- _What is being asked_: Beneath this task are records; print exactly the stretch of them from the line with "## Agile Tools That Actually Matter in 2025" through the line with "- **Code Collaboration**: GitHub, GitLab, or", both ends included.

- _Source data_:
=====

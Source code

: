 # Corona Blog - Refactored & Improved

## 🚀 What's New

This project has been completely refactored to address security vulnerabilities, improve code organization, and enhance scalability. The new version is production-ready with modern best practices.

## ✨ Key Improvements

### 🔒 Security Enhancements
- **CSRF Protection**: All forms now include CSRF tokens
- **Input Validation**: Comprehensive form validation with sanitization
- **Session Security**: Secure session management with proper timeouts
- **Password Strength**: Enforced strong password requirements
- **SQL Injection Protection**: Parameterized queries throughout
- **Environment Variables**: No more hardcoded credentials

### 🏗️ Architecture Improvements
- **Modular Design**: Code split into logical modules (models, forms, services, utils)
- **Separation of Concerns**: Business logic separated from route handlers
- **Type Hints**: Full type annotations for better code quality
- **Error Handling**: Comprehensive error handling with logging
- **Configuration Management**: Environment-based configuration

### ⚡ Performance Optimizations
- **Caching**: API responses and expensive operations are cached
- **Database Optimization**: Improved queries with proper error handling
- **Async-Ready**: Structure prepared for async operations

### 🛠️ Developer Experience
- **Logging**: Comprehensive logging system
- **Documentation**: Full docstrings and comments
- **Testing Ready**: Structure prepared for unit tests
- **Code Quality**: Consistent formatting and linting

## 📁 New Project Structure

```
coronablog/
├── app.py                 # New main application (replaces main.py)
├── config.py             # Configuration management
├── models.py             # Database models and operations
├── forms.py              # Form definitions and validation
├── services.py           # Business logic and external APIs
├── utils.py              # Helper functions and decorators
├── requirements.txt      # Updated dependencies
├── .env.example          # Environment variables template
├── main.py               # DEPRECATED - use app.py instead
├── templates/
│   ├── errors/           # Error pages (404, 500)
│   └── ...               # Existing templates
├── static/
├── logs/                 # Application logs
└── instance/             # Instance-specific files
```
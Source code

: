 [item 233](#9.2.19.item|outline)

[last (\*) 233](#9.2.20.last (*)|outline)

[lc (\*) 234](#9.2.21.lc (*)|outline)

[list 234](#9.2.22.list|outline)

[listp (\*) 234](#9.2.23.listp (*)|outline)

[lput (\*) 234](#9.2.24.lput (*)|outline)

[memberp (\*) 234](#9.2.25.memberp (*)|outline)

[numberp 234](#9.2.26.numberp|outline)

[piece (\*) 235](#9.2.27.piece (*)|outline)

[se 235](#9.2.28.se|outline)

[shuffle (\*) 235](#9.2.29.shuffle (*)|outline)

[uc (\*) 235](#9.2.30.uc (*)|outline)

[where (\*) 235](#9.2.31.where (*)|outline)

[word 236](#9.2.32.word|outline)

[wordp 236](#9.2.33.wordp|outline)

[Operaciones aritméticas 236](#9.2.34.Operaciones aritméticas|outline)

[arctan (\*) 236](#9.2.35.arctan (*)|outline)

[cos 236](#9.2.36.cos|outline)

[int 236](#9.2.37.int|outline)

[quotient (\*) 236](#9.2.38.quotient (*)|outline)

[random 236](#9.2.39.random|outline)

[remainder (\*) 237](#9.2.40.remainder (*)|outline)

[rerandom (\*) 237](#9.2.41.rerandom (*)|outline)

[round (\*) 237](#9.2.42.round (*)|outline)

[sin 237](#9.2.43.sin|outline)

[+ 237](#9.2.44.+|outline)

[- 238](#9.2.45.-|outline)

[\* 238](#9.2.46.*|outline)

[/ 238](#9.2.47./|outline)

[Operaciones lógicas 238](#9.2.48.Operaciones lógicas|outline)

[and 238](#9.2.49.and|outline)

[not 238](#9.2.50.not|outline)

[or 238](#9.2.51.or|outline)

=====

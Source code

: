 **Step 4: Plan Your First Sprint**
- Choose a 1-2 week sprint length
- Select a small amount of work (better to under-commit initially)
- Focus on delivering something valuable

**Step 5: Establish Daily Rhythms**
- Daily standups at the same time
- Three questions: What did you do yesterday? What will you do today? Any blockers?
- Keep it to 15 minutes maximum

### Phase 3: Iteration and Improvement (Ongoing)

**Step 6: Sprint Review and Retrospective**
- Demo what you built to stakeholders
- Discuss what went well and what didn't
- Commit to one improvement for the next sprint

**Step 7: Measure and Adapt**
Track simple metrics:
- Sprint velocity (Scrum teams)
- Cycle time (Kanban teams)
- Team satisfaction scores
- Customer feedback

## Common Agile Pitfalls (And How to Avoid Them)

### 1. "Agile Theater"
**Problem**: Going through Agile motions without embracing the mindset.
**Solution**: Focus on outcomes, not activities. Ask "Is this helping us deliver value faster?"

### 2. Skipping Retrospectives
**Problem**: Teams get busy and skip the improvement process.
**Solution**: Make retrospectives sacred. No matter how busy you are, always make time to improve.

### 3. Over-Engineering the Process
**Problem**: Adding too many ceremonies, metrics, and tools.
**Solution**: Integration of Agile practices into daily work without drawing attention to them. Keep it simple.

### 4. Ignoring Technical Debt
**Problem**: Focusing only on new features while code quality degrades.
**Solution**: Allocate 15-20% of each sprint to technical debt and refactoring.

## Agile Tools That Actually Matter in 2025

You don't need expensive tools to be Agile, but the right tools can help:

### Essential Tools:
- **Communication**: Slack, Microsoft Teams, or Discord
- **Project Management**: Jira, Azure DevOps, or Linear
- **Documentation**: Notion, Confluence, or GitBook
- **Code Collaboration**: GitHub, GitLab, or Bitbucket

=====

- _Solution for this task_:
## Agile Tools That Actually Matter in 2025

You don't need expensive tools to be Agile, but the right tools can help:

### Essential Tools:
- **Communication**: Slack, Microsoft Teams, or Discord
- **Project Management**: Jira, Azure DevOps, or Linear
- **Documentation**: Notion, Confluence, or GitBook
- **Code Collaboration**: GitHub, GitLab, or Bitbucket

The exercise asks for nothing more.